I found something that could solve my problem in Obj-c, but I'm not able to translate the code, so I'm asking for a Swift solution.
I'm parsing some data from a JSON file and I get an issue retrieving the date; here is the code :
println(data) // "Fri, 16 Jan 2015 11:49:00 +0100"
var dateFormatter = NSDateFormatter()
dateFormatter.dateFormat = "EEE, dd LLL yyyy HH:mm:ss ZZZ"
let formattedDate = dateFormatter.dateFromString(data)
println(formattedDate) // returns 'Optional(2015-01-16 11:49:00 +0100)' if running on an iOs Simulator
// returns 'nil' if runnig on an iPhone
Like I write in the code comments, I get correctly the optional type of the date if I run it on an iOs Simulator or in the playground, but I get nil if it is running on an iPhone.
Can anyone help?
For the others who get here and don't read the comments of the initial post ;)

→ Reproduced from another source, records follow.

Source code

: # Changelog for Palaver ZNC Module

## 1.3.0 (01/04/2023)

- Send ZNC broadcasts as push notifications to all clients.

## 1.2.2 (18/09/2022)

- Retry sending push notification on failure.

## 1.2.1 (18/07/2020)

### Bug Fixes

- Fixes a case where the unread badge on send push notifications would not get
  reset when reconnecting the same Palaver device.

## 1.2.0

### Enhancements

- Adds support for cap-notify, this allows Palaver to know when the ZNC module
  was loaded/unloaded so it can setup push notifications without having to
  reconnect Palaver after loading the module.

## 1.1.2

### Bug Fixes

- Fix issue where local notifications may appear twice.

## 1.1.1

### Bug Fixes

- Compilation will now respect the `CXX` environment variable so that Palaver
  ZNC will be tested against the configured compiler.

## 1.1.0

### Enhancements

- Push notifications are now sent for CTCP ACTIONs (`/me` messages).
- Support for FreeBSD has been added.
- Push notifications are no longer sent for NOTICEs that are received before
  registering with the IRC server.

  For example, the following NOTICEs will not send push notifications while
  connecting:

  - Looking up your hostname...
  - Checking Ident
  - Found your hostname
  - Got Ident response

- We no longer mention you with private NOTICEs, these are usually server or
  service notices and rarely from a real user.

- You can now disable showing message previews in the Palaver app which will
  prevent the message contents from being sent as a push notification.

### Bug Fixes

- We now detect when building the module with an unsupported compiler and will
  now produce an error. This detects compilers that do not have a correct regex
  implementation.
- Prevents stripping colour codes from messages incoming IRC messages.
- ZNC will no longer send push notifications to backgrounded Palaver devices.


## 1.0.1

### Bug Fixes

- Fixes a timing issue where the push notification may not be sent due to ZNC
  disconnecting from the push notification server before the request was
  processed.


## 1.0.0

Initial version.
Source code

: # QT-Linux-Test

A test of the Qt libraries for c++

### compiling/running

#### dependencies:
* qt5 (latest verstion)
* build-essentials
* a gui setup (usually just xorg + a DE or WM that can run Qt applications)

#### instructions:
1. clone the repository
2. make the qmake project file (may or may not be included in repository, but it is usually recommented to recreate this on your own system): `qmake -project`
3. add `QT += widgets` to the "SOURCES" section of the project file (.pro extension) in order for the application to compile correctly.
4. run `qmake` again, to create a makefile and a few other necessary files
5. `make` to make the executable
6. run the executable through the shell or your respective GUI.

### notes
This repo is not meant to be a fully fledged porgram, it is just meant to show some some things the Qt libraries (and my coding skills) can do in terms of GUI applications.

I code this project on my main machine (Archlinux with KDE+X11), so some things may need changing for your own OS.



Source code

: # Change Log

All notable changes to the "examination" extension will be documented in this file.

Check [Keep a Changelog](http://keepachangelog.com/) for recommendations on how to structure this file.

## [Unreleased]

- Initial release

As @rintaro pointed out - and what was my problem too - you have to add a locale when you use fixed-format dates:
If you're working with fixed-format dates, you should first set the locale of the date formatter to something appropriate for your fixed format. In most cases the best locale to choose is en_US_POSIX
So in Swift 3 you would have to add
dateFormatter.locale = Locale(identifier: "en_US_POSIX")
The technical post webpages of this site follow the CC BY-SA 4.0 protocol. If you need to reprint, please indicate the site URL or the original address.Any question please contact:yoyou2525@163.com.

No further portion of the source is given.